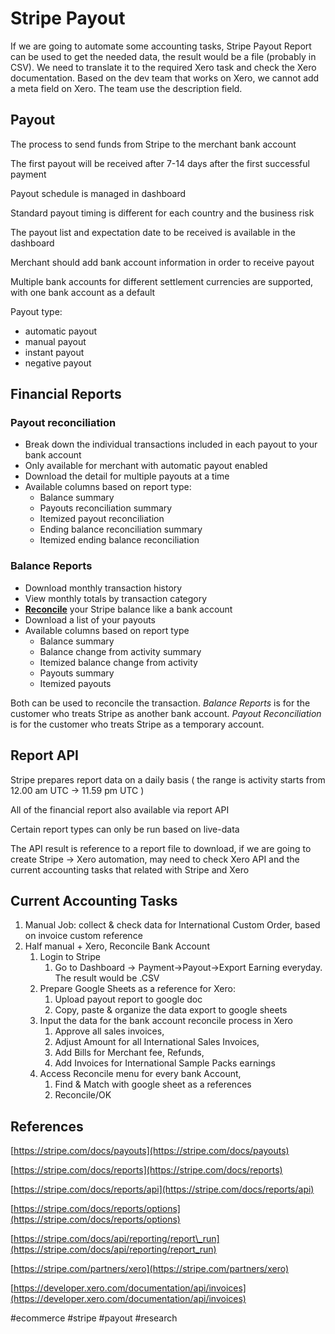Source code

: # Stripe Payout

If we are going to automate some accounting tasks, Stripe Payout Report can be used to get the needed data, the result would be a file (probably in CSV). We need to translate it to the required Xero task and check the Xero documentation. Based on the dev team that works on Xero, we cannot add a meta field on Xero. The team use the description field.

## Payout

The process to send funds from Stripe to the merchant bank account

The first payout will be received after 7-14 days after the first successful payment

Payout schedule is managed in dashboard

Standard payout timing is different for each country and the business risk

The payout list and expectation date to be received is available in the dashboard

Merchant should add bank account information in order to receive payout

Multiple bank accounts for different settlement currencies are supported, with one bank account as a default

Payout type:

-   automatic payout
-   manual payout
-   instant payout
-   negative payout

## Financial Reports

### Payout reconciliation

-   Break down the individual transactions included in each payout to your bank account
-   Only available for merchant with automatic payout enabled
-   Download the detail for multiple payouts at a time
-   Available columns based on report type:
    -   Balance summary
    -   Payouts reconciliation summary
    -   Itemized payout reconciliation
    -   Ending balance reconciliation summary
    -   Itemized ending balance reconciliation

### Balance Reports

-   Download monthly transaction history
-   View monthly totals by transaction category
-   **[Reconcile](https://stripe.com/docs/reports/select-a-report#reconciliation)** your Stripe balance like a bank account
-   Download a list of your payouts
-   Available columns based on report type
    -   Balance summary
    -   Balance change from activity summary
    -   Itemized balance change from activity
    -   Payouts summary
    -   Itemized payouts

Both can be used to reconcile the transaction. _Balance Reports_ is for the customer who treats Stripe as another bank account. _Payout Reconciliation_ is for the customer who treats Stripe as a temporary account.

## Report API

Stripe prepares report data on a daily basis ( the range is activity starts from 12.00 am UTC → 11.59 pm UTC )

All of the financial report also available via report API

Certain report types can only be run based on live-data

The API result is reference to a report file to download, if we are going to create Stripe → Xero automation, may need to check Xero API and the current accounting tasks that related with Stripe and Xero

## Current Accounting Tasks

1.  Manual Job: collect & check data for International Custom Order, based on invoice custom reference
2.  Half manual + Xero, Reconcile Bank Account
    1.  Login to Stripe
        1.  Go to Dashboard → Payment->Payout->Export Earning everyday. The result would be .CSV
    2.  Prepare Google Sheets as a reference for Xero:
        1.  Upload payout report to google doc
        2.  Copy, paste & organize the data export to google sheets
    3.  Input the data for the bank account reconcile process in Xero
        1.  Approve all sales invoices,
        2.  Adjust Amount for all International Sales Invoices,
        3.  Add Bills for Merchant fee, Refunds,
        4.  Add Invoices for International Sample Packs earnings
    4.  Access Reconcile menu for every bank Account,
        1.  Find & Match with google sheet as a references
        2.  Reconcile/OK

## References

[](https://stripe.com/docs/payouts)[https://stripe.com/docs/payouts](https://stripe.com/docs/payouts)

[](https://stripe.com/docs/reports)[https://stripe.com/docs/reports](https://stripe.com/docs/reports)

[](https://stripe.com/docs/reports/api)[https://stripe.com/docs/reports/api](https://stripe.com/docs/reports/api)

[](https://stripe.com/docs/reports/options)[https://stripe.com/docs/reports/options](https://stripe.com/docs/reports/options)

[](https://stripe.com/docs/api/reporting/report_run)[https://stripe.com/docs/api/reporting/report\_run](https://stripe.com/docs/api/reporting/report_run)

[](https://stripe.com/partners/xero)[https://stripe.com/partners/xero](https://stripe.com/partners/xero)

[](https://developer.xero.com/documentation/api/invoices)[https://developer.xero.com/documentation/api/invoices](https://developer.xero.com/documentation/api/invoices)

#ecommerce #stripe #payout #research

==

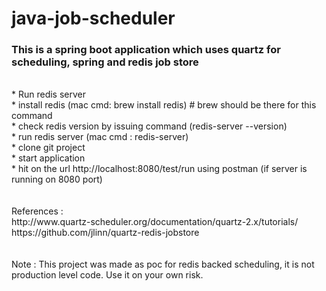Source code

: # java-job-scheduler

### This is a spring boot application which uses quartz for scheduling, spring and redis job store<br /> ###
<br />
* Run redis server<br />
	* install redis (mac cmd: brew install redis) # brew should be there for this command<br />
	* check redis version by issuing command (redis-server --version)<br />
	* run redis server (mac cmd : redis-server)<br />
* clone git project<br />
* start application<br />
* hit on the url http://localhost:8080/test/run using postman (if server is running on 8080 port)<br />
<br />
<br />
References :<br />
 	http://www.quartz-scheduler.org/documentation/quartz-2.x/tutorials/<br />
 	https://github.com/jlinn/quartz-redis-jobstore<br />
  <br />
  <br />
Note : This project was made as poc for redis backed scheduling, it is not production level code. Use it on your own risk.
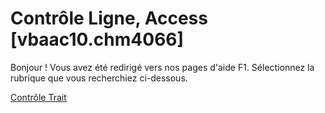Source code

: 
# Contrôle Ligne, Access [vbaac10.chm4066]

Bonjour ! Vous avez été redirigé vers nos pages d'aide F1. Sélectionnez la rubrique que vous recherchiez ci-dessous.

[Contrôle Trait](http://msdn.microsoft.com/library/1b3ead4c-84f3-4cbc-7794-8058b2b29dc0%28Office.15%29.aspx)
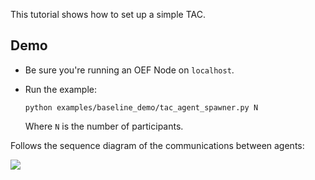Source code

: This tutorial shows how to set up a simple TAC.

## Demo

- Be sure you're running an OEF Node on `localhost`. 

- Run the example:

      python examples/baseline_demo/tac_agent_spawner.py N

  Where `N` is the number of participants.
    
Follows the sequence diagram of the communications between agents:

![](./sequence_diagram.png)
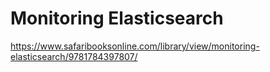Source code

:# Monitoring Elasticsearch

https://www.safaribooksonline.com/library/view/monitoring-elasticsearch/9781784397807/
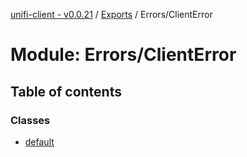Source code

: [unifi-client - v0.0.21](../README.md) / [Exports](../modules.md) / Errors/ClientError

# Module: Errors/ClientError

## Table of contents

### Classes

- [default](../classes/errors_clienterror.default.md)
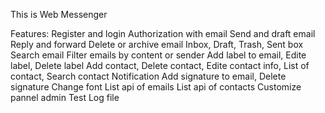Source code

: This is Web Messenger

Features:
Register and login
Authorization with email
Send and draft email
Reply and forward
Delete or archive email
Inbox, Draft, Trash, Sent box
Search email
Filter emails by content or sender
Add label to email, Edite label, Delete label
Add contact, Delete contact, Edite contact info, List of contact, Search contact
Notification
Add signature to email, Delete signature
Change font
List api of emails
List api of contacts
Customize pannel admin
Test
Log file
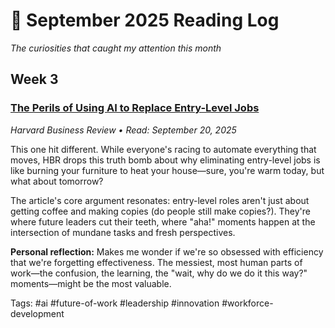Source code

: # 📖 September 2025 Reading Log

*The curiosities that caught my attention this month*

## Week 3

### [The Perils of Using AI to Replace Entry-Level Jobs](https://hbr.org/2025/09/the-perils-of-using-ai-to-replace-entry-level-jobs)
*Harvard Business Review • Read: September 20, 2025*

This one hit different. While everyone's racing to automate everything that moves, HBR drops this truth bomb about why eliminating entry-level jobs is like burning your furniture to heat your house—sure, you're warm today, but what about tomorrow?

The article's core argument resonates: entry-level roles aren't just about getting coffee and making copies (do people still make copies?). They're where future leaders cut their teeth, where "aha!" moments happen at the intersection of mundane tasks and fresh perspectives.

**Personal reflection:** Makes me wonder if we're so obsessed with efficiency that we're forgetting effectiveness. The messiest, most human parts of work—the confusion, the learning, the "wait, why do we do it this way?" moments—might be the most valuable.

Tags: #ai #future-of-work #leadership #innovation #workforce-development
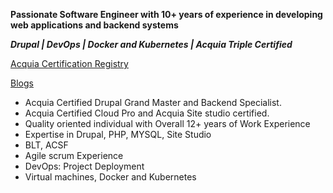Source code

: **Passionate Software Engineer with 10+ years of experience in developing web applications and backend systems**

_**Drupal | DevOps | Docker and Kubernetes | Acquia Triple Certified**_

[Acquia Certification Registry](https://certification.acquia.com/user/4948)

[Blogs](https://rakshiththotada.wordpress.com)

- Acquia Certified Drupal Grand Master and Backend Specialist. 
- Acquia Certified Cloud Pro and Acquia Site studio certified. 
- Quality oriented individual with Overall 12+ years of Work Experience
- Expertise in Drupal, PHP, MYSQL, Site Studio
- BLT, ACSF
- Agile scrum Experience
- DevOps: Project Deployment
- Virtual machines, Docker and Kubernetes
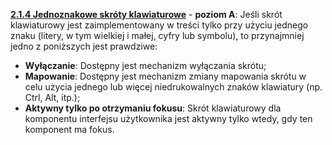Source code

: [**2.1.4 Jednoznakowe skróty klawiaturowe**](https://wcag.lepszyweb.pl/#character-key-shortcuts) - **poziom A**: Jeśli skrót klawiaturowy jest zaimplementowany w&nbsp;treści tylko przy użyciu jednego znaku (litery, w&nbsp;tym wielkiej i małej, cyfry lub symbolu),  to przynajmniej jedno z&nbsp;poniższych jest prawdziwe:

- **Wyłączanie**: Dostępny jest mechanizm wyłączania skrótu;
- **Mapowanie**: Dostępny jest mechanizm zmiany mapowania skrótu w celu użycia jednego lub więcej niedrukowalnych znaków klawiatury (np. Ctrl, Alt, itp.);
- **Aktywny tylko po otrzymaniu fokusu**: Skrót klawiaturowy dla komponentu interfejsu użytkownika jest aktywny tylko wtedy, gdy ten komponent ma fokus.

* * *

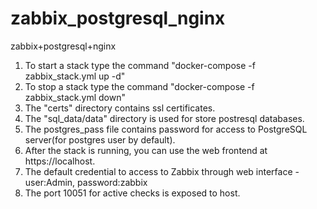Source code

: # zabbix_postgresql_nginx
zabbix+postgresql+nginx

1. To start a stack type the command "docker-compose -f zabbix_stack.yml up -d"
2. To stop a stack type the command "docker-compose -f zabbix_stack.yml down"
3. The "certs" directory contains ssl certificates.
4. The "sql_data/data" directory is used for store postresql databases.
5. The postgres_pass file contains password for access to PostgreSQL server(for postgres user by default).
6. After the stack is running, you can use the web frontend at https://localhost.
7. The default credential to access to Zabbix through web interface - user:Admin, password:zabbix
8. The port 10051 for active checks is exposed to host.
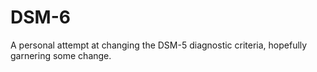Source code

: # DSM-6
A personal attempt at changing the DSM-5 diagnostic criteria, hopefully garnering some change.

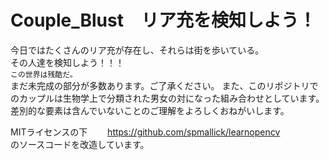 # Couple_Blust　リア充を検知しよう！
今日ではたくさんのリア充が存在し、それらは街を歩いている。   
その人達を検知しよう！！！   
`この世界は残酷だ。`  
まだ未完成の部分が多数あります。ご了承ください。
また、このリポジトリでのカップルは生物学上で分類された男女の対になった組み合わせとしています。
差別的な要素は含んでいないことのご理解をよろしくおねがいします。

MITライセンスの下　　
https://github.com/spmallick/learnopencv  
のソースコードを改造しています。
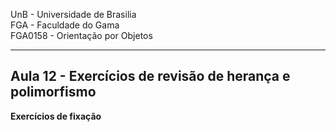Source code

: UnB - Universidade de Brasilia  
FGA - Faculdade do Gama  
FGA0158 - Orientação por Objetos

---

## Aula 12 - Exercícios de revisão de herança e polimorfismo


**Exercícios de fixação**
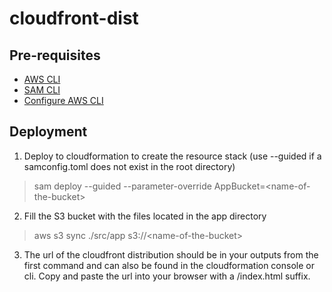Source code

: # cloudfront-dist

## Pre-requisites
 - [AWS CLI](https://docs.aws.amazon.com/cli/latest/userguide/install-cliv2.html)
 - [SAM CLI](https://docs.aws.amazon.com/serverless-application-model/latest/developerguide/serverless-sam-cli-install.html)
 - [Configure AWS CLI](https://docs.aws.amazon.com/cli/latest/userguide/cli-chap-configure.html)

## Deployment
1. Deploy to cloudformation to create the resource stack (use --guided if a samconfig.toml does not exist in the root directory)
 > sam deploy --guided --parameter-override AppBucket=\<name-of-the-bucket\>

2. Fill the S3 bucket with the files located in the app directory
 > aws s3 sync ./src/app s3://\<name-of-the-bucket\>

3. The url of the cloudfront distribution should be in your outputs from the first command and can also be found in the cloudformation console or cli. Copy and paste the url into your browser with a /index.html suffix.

### Task item
Take each line from the preceding material that contains "paste" and copy it.

### Response area
        2.  Copy, paste & organize the data export to google sheets
3. The url of the cloudfront distribution should be in your outputs from the first command and can also be found in the cloudformation console or cli. Copy and paste the url into your browser with a /index.html suffix.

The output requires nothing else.